What is needed: Where a line holds the word "their", copy it from the records.

↓↓↓

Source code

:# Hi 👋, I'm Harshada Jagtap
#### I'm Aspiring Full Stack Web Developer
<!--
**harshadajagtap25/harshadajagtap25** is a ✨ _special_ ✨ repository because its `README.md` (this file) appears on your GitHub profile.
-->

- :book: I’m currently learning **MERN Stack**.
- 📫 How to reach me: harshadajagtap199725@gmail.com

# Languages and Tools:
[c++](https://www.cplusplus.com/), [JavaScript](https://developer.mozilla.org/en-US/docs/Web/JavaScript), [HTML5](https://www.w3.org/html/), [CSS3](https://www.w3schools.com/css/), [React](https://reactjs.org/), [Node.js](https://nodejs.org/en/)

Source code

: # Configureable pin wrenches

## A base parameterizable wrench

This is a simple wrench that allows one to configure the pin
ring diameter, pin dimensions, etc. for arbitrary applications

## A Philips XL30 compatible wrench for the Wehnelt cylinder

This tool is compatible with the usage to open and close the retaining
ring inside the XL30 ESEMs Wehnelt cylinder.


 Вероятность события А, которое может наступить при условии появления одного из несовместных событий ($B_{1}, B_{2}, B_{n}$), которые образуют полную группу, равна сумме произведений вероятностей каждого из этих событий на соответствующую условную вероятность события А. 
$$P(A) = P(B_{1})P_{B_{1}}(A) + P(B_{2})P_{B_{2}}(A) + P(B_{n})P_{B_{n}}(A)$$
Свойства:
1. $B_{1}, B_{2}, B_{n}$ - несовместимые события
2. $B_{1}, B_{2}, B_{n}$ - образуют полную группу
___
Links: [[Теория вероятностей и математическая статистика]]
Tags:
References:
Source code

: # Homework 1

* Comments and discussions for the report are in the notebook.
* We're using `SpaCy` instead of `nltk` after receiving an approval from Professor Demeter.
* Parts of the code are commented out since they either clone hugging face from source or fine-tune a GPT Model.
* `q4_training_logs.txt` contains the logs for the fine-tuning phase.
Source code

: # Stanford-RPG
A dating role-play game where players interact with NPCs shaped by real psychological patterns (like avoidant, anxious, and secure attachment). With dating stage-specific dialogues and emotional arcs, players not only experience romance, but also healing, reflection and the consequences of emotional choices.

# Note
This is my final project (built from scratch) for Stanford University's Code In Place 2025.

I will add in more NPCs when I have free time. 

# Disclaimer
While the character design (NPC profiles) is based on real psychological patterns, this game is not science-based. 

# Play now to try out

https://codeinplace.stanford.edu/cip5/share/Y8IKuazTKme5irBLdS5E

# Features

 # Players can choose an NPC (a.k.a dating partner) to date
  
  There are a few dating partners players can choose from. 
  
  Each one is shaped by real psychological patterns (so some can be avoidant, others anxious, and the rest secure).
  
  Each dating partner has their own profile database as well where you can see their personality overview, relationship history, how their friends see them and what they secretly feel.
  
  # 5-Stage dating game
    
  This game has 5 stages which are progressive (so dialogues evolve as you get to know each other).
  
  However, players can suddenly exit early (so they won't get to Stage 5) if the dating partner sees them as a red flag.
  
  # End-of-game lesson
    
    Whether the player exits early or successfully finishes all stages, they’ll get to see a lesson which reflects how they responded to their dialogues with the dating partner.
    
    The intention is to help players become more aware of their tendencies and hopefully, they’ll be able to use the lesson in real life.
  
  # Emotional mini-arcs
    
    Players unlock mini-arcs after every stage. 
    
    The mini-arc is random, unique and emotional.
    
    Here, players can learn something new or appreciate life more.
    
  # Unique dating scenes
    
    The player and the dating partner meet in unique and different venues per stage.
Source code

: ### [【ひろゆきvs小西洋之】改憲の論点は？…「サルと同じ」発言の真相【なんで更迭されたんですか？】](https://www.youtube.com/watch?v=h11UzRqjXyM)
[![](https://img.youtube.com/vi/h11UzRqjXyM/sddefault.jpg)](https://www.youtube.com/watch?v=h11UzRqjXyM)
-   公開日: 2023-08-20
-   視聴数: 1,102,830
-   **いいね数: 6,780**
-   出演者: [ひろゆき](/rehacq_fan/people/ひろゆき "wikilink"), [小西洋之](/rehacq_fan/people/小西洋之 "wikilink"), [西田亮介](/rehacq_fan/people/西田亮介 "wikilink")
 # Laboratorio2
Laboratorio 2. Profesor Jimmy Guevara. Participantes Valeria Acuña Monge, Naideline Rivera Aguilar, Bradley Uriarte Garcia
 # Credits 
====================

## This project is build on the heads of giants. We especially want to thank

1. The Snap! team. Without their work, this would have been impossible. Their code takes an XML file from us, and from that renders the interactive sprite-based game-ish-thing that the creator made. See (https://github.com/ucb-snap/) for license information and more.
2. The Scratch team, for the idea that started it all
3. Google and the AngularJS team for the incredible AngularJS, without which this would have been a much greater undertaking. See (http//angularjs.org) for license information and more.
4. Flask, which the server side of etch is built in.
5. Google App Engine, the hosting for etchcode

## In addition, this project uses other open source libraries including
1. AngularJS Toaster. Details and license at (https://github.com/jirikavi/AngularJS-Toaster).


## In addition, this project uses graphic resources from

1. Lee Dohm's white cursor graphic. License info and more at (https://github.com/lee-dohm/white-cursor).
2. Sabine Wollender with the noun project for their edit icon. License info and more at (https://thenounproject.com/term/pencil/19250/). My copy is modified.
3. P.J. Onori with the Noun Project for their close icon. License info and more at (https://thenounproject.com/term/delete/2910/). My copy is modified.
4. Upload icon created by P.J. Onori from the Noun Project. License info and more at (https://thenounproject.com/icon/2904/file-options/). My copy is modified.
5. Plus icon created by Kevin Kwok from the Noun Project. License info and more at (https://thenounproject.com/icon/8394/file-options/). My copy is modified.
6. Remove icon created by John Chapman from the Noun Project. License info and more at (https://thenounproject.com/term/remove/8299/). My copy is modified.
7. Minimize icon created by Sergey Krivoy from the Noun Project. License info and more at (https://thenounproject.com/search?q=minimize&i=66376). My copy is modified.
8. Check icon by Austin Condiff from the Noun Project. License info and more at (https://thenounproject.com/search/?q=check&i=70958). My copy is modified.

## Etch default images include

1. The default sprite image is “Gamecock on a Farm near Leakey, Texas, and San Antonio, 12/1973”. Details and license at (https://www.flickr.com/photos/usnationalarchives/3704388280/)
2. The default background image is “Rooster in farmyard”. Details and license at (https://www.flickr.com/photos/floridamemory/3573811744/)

↑↑↑

Problem solution:
  Each dating partner has their own profile database as well where you can see their personality overview, relationship history, how their friends see them and what they secretly feel.
    Whether the player exits early or successfully finishes all stages, they’ll get to see a lesson which reflects how they responded to their dialogues with the dating partner.
    The intention is to help players become more aware of their tendencies and hopefully, they’ll be able to use the lesson in real life.
1. The Snap! team. Without their work, this would have been impossible. Their code takes an XML file from us, and from that renders the interactive sprite-based game-ish-thing that the creator made. See (https://github.com/ucb-snap/) for license information and more.
2. Sabine Wollender with the noun project for their edit icon. License info and more at (https://thenounproject.com/term/pencil/19250/). My copy is modified.
3. P.J. Onori with the Noun Project for their close icon. License info and more at (https://thenounproject.com/term/delete/2910/). My copy is modified.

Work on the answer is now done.